Doa dan Arwah, Perjalanan Kisah Nyata Ayu


Bertahun-tahun kita menjadi orang yang mudah percaya. senantiasa seperti kawanan domba yang terasing. Penurut dan menerima segala hal tanpa memikirkannya dan kita memang sulit(baca; jarang) dibuat untuk mengerti oleh orang-orang disekitar kita.  Domba yang tersesat dari kawanannya. Tapi pernahkah kita mencoba menjadi dari bagian kawanan domba lainnya agar kita dapat menemukan jalan untuk tidak tersesat?
Sepertinya tidak akan pernah (baca; jarang) anak kecil yang tidak tersesat kecuali ia memang diturunkan seperti seorang rasul di dunia ini. Diturunkan karena ada takdir tertentu atau pilihan untuk mengurus dunia. Seperti yang ditulis Ayu Utami dalam buku yang sedang saya ulas sekarang, ada tiga fase yang akan didapati oleh setiap orang; yaitu mudah percaya, skeptis dan krtis, menurut Ayu Utami.

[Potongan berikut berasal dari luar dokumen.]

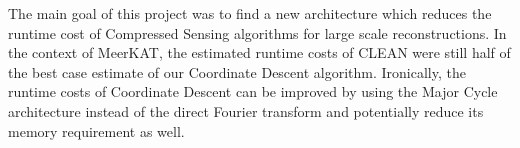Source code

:  


The main goal of this project was to find a new architecture which reduces the runtime cost of Compressed Sensing algorithms for large scale reconstructions. In the context of MeerKAT, the estimated runtime costs of CLEAN were still half of the best case estimate of our Coordinate Descent algorithm. Ironically, the runtime costs of Coordinate Descent can be improved by using the Major Cycle architecture instead of the direct Fourier transform and potentially reduce its memory requirement as well.














 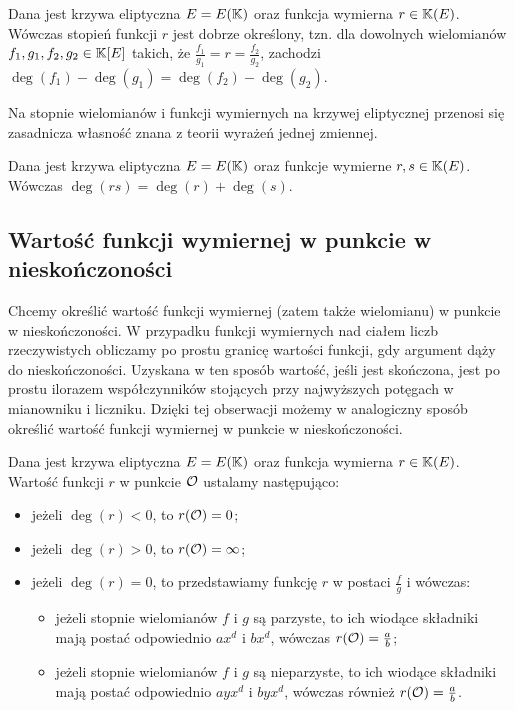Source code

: \begin{theorem}
Dana jest krzywa eliptyczna $E = E(\mathbb{K})$
oraz funkcja wymierna $r \in \mathbb{K}(E)$.
Wówczas stopień funkcji $r$ jest dobrze określony,
tzn. dla dowolnych wielomianów $f_1, g_1, f_2, g_2 \in \mathbb{K}[E]$ takich,
że $\frac{f_1}{g_1} = r = \frac{f_2}{g_2}$,
zachodzi $\deg(f_1) - \deg(g_1) = \deg(f_2) - \deg(g_2)$.
\end{theorem}

Na stopnie wielomianów i funkcji wymiernych na krzywej eliptycznej
przenosi się zasadnicza własność znana z teorii wyrażeń jednej zmiennej.

\begin{theorem}
Dana jest krzywa eliptyczna $E = E(\mathbb{K})$
oraz funkcje wymierne $r, s \in \mathbb{K}(E)$.
Wówczas $\deg(rs) = \deg(r) + \deg(s)$.
\end{theorem}

\subsection*{Wartość funkcji wymiernej w punkcie w nieskończoności}

Chcemy określić wartość funkcji wymiernej (zatem także wielomianu)
w punkcie w nieskończoności.
W przypadku funkcji wymiernych nad ciałem liczb rzeczywistych
obliczamy po prostu granicę wartości funkcji,
gdy argument dąży do nieskończoności.
Uzyskana w ten sposób wartość, jeśli jest skończona,
jest po prostu ilorazem współczynników stojących przy najwyższych potęgach
w mianowniku i liczniku.
Dzięki tej obserwacji możemy w analogiczny sposób określić
wartość funkcji wymiernej w punkcie w nieskończoności.

\begin{definition}
Dana jest krzywa eliptyczna $E = E(\mathbb{K})$
oraz funkcja wymierna $r \in \mathbb{K}(E)$.
Wartość funkcji $r$ w punkcie $\mathcal{O}$
ustalamy następująco:
\begin{itemize}
\item jeżeli $\deg(r) < 0$, to $r(\mathcal{O}) = 0$;
\item jeżeli $\deg(r) > 0$, to $r(\mathcal{O}) = \infty$;
\item jeżeli $\deg(r) = 0$,
to przedstawiamy funkcję $r$ w postaci $\frac{f}{g}$ i wówczas:
\begin{itemize}
\item jeżeli stopnie wielomianów $f$ i $g$ są parzyste,
to ich wiodące składniki mają postać odpowiednio $ax^d$ i $bx^d$,
wówczas $r(\mathcal{O}) = \frac{a}{b}$;
\item jeżeli stopnie wielomianów $f$ i $g$ są nieparzyste,
to ich wiodące składniki mają postać odpowiednio $ayx^d$ i $byx^d$,
wówczas również $r(\mathcal{O}) = \frac{a}{b}$.
\end{itemize}
\end{itemize}
\end{definition}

Dalam menguraikan ketiga fase tersebut, tiga fase yang menurut saya adalah fakta umum, Ayu langsung fokus pada kehidupannya sendiri sebagai contohnya. Pada fase pertama yang pernah dialami Ayu sendiri semasa kecil ialah mudah percaya. Semenjak masa itulah ia selalu disuntik dengan cerita-cerita hantu oleh Bibi Gemuk dan Bibi Kurus; nama-nama tokoh dalam bukunya. Menurutnya cerita hantu telah digunakan untuk memenjarakan nalar seorang anak. Tentu mengapa anak-anak cenderung penakut bahkan ada yang sampai dibawa memasuki usia dewasanya.
Ada sebuah penegasan umum yang disampaikan dalam buku ini. Ketegasan yang diungkit dari sesuatu yang sangat lumrah terjadi namun tidak disadari. Bahwa kebanyakan orang tua memilih solusi dalam kesulitan mendidik anaknya cenderung sepintas dan tidak berpikir bagunan mental yang akan terjadi pada anaknya. Dikatakan sepintas karena solusi yang digunakan orang tua, seperti menakut-nakuti anaknya dengan cerita hantu, supaya mental anak takluk dihadapan mereka. Anak tidak perlu berpikir atau diajari berpikir mengatasi masalah. Anak harus bangkit dengan orang tuanya. Anak harus nurut dengan saran orang tuanya. Di sinilah terkadang didikan seperti itu melekat tidak hanya menjadi sekat tapi menjadi kebiasaan sampai usia dewasanya. Sangat beruntung jika didikan itu positif, namun berbahaya jika didikan itu negatif tapi tidak disadari oleh para orang tua.     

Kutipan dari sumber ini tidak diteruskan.